▸ Records for this task:
___

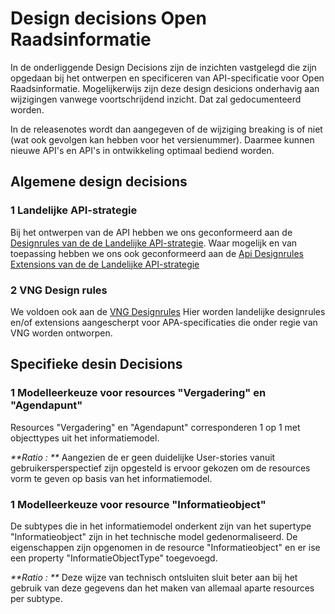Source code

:# Design decisions Open Raadsinformatie

In de onderliggende Design Decisions zijn de inzichten vastgelegd die zijn opgedaan bij het ontwerpen en specificeren van API-specificatie voor Open Raadsinformatie.
Mogelijkerwijs zijn deze design desicions onderhavig aan wijzigingen vanwege voortschrijdend inzicht. Dat zal gedocumenteerd worden.

In de releasenotes wordt dan aangegeven of de wijziging breaking is of niet (wat ook gevolgen kan hebben voor het versienummer).
Daarmee kunnen nieuwe API's en API's in ontwikkeling optimaal bediend worden.

## Algemene design decisions

### 1 Landelijke API-strategie

Bij het ontwerpen van de API hebben we ons geconformeerd aan de [Designrules van de de Landelijke API-strategie](https://docs.geostandaarden.nl/api/API-Designrules/).
Waar mogelijk en van toepassing hebben we ons ook geconformeerd aan de [Api Designrules Extensions van de de Landelijke API-strategie](https://geonovum.github.io/KP-APIs/API-strategie-extensies/)

### 2 VNG Design rules

We voldoen ook aan de [VNG Designrules](https://github.com/VNG-Realisatie/API-Kennisbank/tree/master/Design%20rules/readme.md)
Hier worden landelijke designrules en/of extensions aangescherpt voor APA-specificaties die onder regie van VNG worden ontworpen.

## Specifieke desin Decisions

### 1 Modelleerkeuze voor resources "Vergadering" en "Agendapunt"

Resources "Vergadering" en "Agendapunt" corresponderen 1 op 1 met objecttypes uit het informatiemodel.

_**Ratio : **_ Aangezien de er geen duidelijke User-stories vanuit gebruikersperspectief zijn opgesteld is ervoor gekozen om de resources vorm te geven op basis van het informatiemodel.

### 1 Modelleerkeuze voor resource "Informatieobject"

De subtypes die in het informatiemodel onderkent zijn van het supertype "Informatieobject" zijn in het technische model gedenormaliseerd. De eigenschappen zijn opgenomen in de resource "Informatieobject" en er ise een property "InformatieObjectType" toegevoegd. 

_**Ratio : **_ Deze wijze van technisch ontsluiten sluit beter aan bij het gebruik van deze gegevens dan het maken van allemaal aparte resources per subtype.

___

▸ Exercise brief: Extract the lines of the preceding material that run from the line with "Mogelijkerwijs zijn deze" through the line with "In de releasenotes", inclusive, reproducing them exactly and adding nothing.

▸ The completed task:
Mogelijkerwijs zijn deze design desicions onderhavig aan wijzigingen vanwege voortschrijdend inzicht. Dat zal gedocumenteerd worden.

In de releasenotes wordt dan aangegeven of de wijziging breaking is of niet (wat ook gevolgen kan hebben voor het versienummer).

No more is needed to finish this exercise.